I wanted to generate a master list of all potential ZIP codes in the US, and then filter out ones that are not in use or are otherwise invalid. I started by creating a small table with 10 rows that consist of 1 column with the numbers 0-9.  With no loop statements available in SQL, I wrote this table like so:

create temporary table num (n int);
insert into num values (0);
insert into num select max(n)+1 from num;
insert into num select max(n)+1 from num;
insert into num select max(n)+1 from num;
insert into num select max(n)+1 from num;
insert into num select max(n)+1 from num;
insert into num select max(n)+1 from num;
insert into num select max(n)+1 from num;
insert into num select max(n)+1 from num;
insert into num select max(n)+1 from num;
insert into num select max(n)+1 from num;
delete from num where n > 9;

That last statement is just in case I ran it too many times. I was even too lazy to write out 1-9, instead just repeating the max+1 code 9 times.

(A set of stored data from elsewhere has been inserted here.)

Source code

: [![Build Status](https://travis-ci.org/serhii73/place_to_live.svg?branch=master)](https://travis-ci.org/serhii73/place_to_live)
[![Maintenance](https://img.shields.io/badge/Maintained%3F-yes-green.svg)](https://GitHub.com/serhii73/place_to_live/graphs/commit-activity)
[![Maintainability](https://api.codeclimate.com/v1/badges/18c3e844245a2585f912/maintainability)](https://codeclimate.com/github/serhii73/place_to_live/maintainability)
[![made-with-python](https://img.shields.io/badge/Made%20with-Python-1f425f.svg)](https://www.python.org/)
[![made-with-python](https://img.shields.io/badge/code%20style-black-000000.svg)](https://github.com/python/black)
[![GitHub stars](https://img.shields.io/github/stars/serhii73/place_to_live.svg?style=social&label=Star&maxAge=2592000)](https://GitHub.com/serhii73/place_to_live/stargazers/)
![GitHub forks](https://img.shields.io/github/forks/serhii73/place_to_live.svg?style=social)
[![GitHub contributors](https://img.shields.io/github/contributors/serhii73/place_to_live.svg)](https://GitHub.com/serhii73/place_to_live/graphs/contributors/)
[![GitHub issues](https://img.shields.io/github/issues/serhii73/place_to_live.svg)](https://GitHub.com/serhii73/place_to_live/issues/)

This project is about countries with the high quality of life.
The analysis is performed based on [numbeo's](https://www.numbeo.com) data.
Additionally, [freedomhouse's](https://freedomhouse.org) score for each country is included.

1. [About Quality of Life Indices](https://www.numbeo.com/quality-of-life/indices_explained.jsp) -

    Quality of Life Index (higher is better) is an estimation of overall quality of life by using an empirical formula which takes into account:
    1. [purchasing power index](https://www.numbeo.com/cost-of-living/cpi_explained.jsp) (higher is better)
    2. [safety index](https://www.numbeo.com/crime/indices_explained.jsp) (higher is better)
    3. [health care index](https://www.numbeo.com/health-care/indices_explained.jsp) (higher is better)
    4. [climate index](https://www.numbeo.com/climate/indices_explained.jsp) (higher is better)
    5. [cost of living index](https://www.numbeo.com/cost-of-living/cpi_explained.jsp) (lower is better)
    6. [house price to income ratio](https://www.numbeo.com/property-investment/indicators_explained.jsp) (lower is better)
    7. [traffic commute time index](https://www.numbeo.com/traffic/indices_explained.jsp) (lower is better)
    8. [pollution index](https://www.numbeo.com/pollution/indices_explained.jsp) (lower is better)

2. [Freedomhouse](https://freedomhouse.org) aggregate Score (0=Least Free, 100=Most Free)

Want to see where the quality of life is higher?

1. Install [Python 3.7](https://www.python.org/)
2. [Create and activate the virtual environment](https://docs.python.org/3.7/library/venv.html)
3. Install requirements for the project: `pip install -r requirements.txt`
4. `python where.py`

It's a bit over-the-top, but it works.

To get my "master" list of ZIP codes, I joined the table to itself 5 times, one for each character in the ZIP code (because they can start with 0s, they should be treated as characters, not numbers!). Here's how:

create table master_zip as
select n1.n||n2.n||n3.n||n4.n||n5.n as zip
from num n1, num n2, num n3, num n4, num n5
order by 1

Simple, isn't it? Essentially, this just makes a big Cartesian product of the table with itself times 4. There's no WHERE statement, because there's no need to join on anything. (If a system required it, I would just write "where 1=1".) This generates 100,000 records. That's about 58,000 too many, according the US Postal Service, so we need to delete some of those that are not in use. But that process is for another time.

Using a style that I usually do not recommend or warn against was interesting and useful, but it requires knowing a bit more about how these things work. Had I run this last bit of code on a larger data set, it would have caused a lot of problems, like running out of disk space or RAM. So use this style sparingly and carefully!